Great Moments of the Pundoconsultocracy (Updated):
If you've never had the pleasure, you ought to read "1601", a little-known work by Mark Twain. In the story, William Shakespeare, Francis Bacon and others are before Queen Elizabeth at court, and someone farts. Each man there declaims about how the fart could not be his until, finally, Sir Walter Raleigh owns up to it by saying, "It was nothing--less than nothing, madam--I did it but to clear my nether throat; but had I come prepared, then had I delivered something worthy." It's pretty obvious why, when thinking about your mainstream pundits and your hack political consultants, the Rude Pundit cast his mind back to Twain's "who dealt it?" classic.
For instance, given a huge ass megaphone and the imprimatur New York Times respectability, Bill Kristol, he who, it should always be reminded, was Alan Keyes' campaign manager once upon a time, wrote a column that is the rhetorical equivalent of a dry turd. In essence, Kristol says, "[T]he fact is that the Republican establishment spent 2007 underestimating Mike Huckabee. If Huckabee does win the nomination, it would be amusing if Democrats made the same mistake in 2008." So, wait, wait, here. You mean conservative Bill Kristol wants the Republican to win. That's pretty much the entire goddamn thing: "Huckabee nice, me feeling comfortable with Huckabee, Obama bad, Clinton worse, ugh." Christ, Kristol even quotes Michelle Malkin. That's not even getting into his description of George Bush as "well-born" when he, as much as anyone, pimped this myth of W as regular guy. And thus the real reason Kristol was selected to write for the Times becomes obvious. David Brooks wanted someone to make him look smart.

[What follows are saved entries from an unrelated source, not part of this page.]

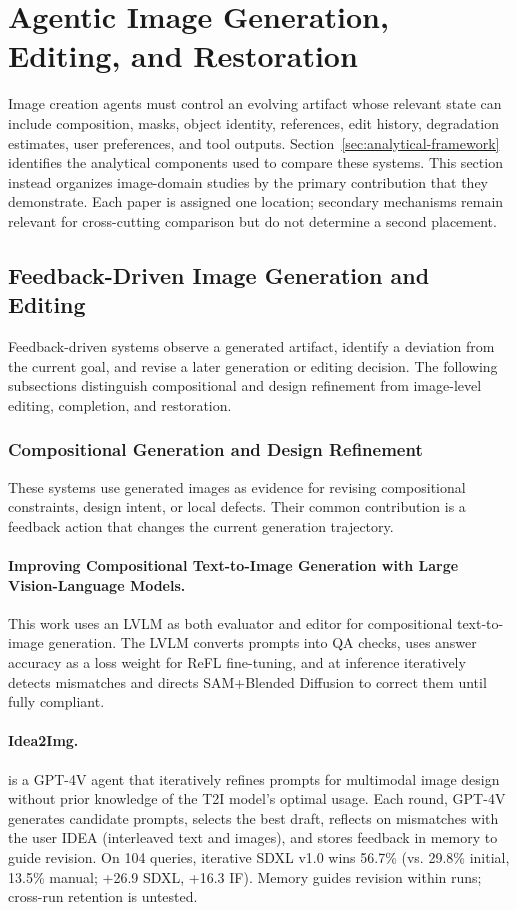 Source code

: ﻿\section{Agentic Image Generation, Editing, and Restoration}
\label{sec:image-generation}

Image creation agents must control an evolving artifact whose relevant state can include composition, masks, object identity, references, edit history, degradation estimates, user preferences, and tool outputs. Section~\ref{sec:analytical-framework} identifies the analytical components used to compare these systems. This section instead organizes image-domain studies by the primary contribution that they demonstrate. Each paper is assigned one location; secondary mechanisms remain relevant for cross-cutting comparison but do not determine a second placement.

\subsection{Feedback-Driven Image Generation and Editing}
Feedback-driven systems observe a generated artifact, identify a deviation from the current goal, and revise a later generation or editing decision. The following subsections distinguish compositional and design refinement from image-level editing, completion, and restoration.

\subsubsection{Compositional Generation and Design Refinement}
These systems use generated images as evidence for revising compositional constraints, design intent, or local defects. Their common contribution is a feedback action that changes the current generation trajectory.

\paragraph{Improving Compositional Text-to-Image Generation with Large Vision-Language Models.}
This work uses an LVLM as both evaluator and editor for compositional text-to-image generation. The LVLM converts prompts into QA checks, uses answer accuracy as a loss weight for ReFL fine-tuning, and at inference iteratively detects mismatches and directs SAM+Blended Diffusion to correct them until fully compliant. ~\cite{wen2023compositional}

\paragraph{Idea2Img.}
 is a GPT-4V agent that iteratively refines prompts for multimodal image design without prior knowledge of the T2I model's optimal usage. Each round, GPT-4V generates candidate prompts, selects the best draft, reflects on mismatches with the user IDEA (interleaved text and images), and stores feedback in memory to guide revision. On 104 queries, iterative SDXL v1.0 wins 56.7\% (vs. 29.8\% initial, 13.5\% manual; +26.9 SDXL, +16.3 IF). Memory guides revision within runs; cross-run retention is untested.~\cite{yang2024idea2img}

Of course, Kristol, having been wrong about so very much in his life (going back to the aforementioned Alan Keyes campaign), has tons of company. Look at the man who destroyed Hillary Clinton, alleged marketing genius and Clinton adviser Mark Penn. In an awesome post at the Hillary Clinton blog this weekend, Penn asked where is the bounce in the polls for Barack Obama in New Hampshire after the Iowa caucuses. Aw, yeah, this badass motherfucker declared on Saturday, "New Hampshire voters are fiercely independent. They will make their own decisions about who to support." And, according to nearly every poll today, they decided on Barack Obama, by 10 points now, which, unless the Rude Pundit's unclear on the term, pretty much qualifies as a bounce. Like the ghost of Bob Shrum, Mark Penn keeps haunting the once-leading Democrat and until Hillary's willing to grab him by his balls and toss him into the streets and let Bill kick him out of the city, Clinton's gone, baby, gone.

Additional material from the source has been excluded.